Wedge geometry, frictional properties and interseismic coupling of the Java megathrust
NASA Astrophysics Data System (ADS)
Koulali, Achraf; McClusky, Simon; Cummins, Phil; Tregoning, Paul
2018-06-01
The mechanical interaction between rocks at fault zones is a key element for understanding how earthquakes nucleate and propagate. Therefore, estimating frictional properties along fault planes allows us to infer the degree of elastic strain accumulation throughout the seismic cycle. The Java subduction zone is an active plate boundary where high seismic activity has long been documented.
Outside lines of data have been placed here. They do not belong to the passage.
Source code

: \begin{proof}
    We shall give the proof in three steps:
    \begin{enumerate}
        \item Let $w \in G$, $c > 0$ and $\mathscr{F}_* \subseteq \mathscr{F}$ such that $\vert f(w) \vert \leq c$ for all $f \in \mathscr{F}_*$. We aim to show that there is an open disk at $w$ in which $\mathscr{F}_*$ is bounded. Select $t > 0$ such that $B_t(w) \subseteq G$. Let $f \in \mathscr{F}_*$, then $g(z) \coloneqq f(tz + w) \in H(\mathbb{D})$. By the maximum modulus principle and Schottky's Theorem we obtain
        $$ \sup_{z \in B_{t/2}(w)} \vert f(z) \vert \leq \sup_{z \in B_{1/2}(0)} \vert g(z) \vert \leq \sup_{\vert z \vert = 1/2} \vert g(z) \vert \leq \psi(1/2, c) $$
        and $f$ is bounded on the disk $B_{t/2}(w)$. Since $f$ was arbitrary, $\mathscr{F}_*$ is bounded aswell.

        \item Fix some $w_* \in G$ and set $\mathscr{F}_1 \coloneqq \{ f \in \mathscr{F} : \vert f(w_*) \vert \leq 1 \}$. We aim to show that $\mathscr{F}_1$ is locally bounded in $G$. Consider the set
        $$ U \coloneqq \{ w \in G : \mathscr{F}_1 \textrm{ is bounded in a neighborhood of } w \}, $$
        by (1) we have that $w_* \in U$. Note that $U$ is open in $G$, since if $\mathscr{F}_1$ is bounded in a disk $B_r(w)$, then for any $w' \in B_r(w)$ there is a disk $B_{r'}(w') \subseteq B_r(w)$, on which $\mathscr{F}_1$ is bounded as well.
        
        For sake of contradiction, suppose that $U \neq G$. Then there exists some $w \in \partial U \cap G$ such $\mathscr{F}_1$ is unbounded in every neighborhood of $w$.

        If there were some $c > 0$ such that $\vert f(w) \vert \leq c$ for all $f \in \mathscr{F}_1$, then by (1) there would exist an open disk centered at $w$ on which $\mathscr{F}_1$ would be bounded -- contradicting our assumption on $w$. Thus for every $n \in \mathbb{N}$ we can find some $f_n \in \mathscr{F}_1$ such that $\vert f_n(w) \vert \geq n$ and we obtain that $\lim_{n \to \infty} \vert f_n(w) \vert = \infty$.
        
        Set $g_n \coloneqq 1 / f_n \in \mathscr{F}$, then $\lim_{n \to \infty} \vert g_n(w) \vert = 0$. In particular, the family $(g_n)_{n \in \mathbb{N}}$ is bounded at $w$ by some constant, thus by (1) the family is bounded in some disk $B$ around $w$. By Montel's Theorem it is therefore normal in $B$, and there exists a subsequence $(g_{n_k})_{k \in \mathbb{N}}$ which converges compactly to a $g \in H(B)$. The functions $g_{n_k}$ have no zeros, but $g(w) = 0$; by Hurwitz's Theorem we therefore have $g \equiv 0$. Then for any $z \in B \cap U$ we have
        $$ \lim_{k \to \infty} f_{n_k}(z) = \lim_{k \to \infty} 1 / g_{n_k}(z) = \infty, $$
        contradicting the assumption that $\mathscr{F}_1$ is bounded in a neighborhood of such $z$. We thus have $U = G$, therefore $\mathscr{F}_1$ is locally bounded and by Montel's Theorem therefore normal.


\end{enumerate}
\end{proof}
However, very little is known about the seismogenic processes of the megathrust, especially its shallowest portion where onshore geodetic networks are insensitive to recover the pattern of elastic strain. Here, we use the geometry of the offshore accretionary prism to infer frictional properties along the Java subduction zone, using Coulomb critical taper theory. We show that large portions of the inner wedge in the eastern part of the Java subduction megathrust are in a critical state, where the wedge is on the verge of failure everywhere. We identify four clusters with an internal coefficient of friction μint of ∼ 0.8 and hydrostatic pore pressure within the wedge. The average effective coefficient of friction ranges between 0.3 and 0.4, reflecting a strong décollement. Our results also show that the aftershock sequence of the 1994 Mw 7.9 earthquake halted adjacent to a critical segment of the wedge, suggesting that critical taper wedge areas in the eastern Java subduction interface may behave as a permanent barrier to large earthquake rupture. In contrast, in western Java topographic slope and slab dip profiles suggest that the wedge is mechanically stable, i.e deformation is restricted to sliding along the décollement, and likely to coincide with a seismogenic portion of the megathrust. We discuss the seismic hazard implications and highlight the importance of considering the segmentation of the Java subduction zone when assessing the seismic hazard of this region.